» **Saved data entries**
*** Block opens ***

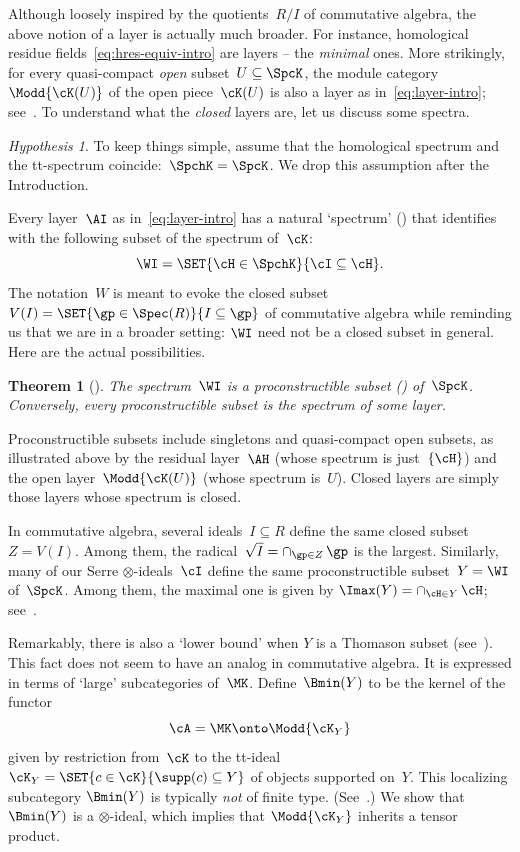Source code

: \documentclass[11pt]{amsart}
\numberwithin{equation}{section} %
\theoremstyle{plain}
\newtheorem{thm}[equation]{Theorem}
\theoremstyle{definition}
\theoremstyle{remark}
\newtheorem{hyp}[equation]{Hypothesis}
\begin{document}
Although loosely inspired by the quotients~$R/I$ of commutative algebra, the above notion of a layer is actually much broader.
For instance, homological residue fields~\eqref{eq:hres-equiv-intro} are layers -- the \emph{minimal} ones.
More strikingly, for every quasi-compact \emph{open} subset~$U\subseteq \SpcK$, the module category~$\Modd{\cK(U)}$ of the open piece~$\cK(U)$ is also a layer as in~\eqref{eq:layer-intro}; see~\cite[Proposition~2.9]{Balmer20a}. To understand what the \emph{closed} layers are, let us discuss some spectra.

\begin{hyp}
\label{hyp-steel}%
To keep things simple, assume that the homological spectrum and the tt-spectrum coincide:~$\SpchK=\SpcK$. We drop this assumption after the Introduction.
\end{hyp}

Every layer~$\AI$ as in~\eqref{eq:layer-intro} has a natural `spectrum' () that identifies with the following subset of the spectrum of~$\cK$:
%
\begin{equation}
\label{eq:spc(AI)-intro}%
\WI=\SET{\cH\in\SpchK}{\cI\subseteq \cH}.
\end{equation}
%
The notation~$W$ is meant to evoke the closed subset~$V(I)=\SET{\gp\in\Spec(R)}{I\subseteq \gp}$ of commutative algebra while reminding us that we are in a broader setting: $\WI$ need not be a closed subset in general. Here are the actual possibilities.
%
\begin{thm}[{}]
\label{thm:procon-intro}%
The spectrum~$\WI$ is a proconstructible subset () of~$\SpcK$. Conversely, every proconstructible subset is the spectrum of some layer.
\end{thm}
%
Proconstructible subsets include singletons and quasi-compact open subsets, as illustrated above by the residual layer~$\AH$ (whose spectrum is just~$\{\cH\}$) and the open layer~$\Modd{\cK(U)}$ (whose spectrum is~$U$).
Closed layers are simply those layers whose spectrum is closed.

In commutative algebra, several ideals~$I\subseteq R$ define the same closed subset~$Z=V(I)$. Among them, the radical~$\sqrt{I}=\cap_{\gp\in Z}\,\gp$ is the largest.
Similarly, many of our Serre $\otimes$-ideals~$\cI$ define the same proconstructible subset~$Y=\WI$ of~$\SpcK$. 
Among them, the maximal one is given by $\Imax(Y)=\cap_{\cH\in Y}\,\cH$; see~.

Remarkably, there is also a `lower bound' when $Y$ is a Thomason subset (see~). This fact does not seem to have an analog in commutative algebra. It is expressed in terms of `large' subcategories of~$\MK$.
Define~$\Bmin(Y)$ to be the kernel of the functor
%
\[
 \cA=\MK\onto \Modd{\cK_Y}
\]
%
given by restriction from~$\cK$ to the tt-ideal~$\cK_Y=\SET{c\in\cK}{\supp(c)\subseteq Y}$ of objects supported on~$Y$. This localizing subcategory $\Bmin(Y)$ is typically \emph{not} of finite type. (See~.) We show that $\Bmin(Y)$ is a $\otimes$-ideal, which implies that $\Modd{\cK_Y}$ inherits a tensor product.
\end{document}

*** Block closes ***
*** Block opens ***

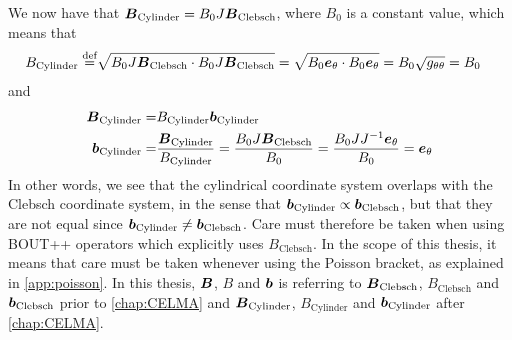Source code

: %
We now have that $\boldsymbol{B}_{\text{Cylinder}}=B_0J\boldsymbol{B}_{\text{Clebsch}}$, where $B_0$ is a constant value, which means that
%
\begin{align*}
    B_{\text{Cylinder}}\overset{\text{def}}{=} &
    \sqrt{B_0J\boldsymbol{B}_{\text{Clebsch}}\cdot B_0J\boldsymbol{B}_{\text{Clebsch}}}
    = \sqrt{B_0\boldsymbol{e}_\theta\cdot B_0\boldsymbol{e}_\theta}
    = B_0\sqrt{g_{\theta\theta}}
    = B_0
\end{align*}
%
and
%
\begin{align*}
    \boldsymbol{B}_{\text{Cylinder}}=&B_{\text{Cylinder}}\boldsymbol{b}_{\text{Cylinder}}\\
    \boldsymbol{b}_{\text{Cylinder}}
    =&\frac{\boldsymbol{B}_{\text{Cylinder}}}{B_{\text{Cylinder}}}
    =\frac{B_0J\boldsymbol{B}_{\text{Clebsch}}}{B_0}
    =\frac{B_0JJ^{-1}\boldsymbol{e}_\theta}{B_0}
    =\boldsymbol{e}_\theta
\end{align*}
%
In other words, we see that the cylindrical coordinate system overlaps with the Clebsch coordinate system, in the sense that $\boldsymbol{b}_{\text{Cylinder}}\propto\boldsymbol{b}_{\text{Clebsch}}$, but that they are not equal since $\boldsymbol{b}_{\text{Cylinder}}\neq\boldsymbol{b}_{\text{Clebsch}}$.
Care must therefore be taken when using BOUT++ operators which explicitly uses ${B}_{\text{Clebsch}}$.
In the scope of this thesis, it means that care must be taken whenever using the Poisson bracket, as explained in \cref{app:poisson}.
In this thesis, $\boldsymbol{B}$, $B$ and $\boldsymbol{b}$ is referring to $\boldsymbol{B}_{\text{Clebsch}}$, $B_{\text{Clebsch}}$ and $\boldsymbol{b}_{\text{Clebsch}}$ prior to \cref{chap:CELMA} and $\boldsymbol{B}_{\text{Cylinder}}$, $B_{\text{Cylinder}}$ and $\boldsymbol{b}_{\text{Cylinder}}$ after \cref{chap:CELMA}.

*** Block closes ***
*** Block opens ***

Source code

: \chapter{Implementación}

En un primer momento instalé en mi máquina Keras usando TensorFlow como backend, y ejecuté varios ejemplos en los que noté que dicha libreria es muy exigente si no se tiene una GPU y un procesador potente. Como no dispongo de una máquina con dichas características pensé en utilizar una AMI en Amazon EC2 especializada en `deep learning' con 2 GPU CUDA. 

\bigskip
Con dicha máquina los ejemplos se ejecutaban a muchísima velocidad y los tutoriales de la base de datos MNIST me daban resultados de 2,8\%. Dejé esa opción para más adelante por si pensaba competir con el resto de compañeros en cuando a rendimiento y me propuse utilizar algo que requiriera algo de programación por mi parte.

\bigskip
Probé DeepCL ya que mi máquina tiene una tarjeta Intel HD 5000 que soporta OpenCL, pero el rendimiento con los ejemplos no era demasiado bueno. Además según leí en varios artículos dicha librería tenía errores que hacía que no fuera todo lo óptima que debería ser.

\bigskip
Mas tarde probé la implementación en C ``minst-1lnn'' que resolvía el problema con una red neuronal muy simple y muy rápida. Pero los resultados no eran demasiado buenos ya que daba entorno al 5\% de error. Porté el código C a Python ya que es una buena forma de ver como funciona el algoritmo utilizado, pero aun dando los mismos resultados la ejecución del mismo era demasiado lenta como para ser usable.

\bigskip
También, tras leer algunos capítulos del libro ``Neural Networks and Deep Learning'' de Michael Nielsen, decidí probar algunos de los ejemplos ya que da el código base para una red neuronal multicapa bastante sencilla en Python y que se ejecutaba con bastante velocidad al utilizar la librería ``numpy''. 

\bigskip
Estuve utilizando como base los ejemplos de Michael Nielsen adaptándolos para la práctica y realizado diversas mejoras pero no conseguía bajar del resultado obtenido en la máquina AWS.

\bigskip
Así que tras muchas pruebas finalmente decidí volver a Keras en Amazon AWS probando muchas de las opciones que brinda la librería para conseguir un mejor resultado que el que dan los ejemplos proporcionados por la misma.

*** Block closes ***

» **EXERCISE AIM**
When the records above are checked line by line, how many lines contain the word "must"? Please give only that number.

» **TASK SOLUTION**
2